**PROBLEM STATEMENT:** Calculate how many lines in the following records hold the word "Sduar", and report that number without comment.

─── RECORDS TO PROCESS ───

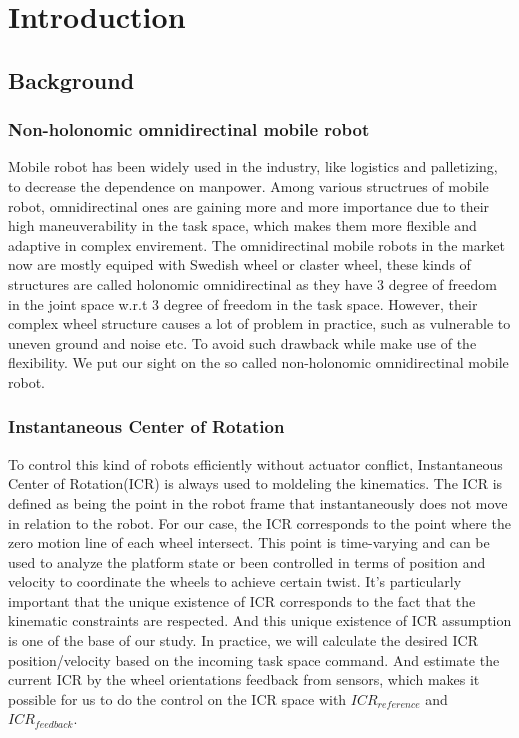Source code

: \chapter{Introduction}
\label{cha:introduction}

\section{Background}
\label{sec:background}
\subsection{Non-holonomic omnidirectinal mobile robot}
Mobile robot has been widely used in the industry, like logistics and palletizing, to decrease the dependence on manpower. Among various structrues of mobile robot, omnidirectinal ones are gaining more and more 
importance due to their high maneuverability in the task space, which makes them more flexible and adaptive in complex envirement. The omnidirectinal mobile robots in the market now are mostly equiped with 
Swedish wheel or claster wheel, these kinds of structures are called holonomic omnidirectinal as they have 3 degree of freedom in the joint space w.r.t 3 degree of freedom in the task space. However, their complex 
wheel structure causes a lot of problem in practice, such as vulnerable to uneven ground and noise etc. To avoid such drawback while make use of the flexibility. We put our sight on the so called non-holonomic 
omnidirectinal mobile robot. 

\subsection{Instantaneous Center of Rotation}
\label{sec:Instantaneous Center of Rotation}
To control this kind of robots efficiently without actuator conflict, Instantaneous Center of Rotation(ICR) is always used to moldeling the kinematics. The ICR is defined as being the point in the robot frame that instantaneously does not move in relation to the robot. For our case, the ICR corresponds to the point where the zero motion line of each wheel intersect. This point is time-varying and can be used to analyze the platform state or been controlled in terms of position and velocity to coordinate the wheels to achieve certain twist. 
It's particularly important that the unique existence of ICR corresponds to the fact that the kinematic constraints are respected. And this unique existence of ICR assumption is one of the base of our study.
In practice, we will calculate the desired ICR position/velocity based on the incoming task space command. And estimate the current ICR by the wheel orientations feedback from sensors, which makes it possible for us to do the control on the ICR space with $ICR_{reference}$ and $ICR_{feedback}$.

───
─── RECORDS TO PROCESS ───

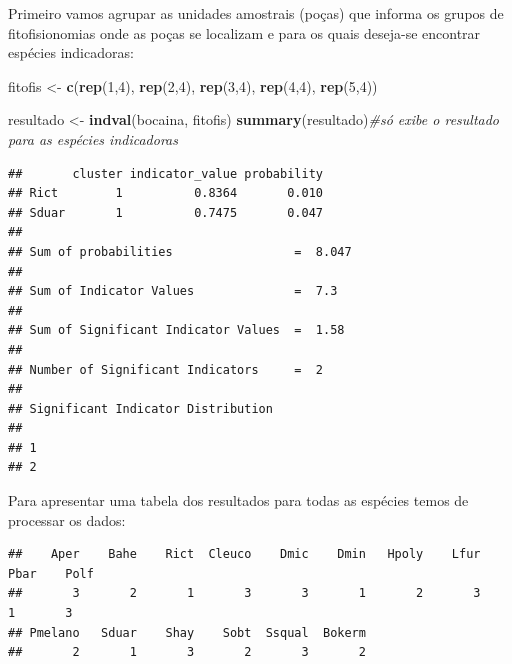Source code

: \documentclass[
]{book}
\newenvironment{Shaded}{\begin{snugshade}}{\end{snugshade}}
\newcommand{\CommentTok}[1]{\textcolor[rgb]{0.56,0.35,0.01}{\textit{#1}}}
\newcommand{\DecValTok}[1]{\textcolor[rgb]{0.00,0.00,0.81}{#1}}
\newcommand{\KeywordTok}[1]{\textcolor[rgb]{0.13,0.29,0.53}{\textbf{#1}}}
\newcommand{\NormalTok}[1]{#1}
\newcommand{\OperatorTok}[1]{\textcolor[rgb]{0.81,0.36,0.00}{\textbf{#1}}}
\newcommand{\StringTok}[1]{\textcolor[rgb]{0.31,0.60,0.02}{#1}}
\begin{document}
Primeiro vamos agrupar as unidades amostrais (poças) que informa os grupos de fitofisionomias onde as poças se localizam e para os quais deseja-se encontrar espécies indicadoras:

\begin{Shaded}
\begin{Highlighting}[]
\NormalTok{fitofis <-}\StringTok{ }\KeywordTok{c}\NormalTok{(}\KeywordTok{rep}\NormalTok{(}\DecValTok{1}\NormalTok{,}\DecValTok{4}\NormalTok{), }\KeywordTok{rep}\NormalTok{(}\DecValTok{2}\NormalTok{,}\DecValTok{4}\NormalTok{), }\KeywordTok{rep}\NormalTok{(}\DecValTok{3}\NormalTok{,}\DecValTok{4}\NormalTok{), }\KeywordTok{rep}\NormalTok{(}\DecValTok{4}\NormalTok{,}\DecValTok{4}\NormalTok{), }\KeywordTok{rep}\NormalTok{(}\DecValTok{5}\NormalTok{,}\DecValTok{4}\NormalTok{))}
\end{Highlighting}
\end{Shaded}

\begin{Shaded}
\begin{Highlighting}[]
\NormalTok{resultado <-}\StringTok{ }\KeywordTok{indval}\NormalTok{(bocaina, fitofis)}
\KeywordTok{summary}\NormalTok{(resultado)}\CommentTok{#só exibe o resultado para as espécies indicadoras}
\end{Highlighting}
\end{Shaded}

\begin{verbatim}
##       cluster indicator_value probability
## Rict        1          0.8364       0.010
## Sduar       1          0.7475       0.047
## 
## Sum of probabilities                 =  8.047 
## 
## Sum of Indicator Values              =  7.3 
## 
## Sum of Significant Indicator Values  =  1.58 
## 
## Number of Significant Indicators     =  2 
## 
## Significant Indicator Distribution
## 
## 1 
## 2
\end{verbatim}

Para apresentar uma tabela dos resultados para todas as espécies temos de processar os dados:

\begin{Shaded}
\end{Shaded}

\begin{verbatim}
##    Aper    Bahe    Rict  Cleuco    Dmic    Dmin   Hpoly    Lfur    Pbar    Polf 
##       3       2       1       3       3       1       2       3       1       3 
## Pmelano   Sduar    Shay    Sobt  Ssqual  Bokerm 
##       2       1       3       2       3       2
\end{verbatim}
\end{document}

───
─── RECORDS TO PROCESS ───

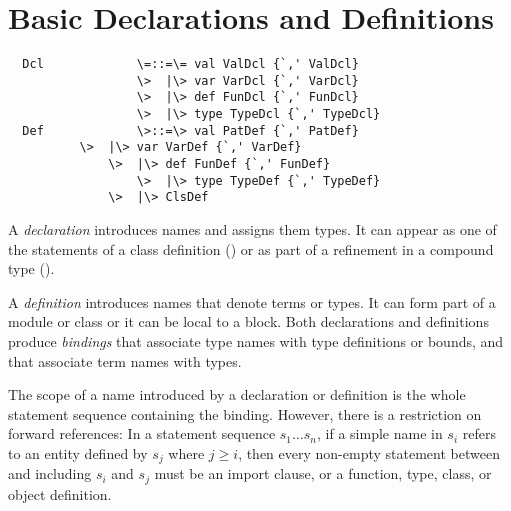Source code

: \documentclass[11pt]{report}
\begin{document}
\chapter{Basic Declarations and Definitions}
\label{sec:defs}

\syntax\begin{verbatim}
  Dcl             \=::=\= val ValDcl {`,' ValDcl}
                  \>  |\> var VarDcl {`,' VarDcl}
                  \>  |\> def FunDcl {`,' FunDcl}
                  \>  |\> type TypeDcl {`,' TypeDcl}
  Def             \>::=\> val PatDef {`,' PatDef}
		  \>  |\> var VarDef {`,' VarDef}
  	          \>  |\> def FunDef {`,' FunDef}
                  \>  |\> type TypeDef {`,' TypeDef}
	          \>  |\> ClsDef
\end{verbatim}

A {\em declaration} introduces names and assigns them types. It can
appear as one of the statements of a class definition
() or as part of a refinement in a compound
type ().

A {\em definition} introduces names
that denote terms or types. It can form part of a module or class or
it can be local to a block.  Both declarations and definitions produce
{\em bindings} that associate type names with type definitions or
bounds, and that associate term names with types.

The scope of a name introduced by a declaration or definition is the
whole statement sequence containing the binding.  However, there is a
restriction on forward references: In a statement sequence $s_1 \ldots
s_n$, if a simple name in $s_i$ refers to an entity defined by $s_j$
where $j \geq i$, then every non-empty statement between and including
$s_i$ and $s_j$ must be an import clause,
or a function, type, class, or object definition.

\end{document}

───

**RESPONSE FOR THIS EXERCISE:** 2